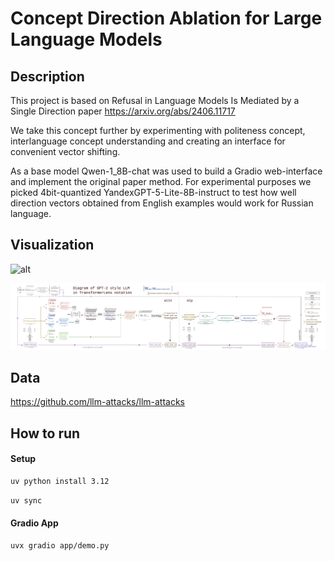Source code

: # Concept Direction Ablation for Large Language Models

## Description

This project is based on Refusal in Language Models Is Mediated by a Single Direction paper
https://arxiv.org/abs/2406.11717

We take this concept further by experimenting with politeness concept, interlanguage concept understanding and creating an interface for convenient vector shifting.

As a base model Qwen-1_8B-chat was used to build a Gradio web-interface and implement the original paper method. For experimental purposes we picked 4bit-quantized YandexGPT-5-Lite-8B-instruct to test how well direction vectors obtained from English examples would work for Russian language.

## Visualization

![alt]()

![alt](./imgs/TransformerLens_Diagram.svg)

## Data

https://github.com/llm-attacks/llm-attacks

## How to run

#### Setup

```bash
uv python install 3.12
```

```bash
uv sync
```

#### Gradio App

```bash
uvx gradio app/demo.py
```
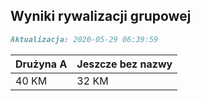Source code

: ## Wyniki rywalizacji grupowej

```markdown
Aktualizacja: 2020-05-29 06:39:59
```

Drużyna A | Jeszcze bez nazwy
------------ | -------------
 40 KM | 32 KM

==============================

### PROBLEM STATEMENT
From the line containing "## How to run" through the final line of the listing, copy every line exactly and nothing else. Skip the pictures.

### OUTPUT FOR THIS EXERCISE
## How to run

#### Setup

```bash
uv python install 3.12
```

```bash
uv sync
```

#### Gradio App

```bash
uvx gradio app/demo.py
```
Source code

: ## Wyniki rywalizacji grupowej

```markdown
Aktualizacja: 2020-05-29 06:39:59
```

Drużyna A | Jeszcze bez nazwy
------------ | -------------
 40 KM | 32 KM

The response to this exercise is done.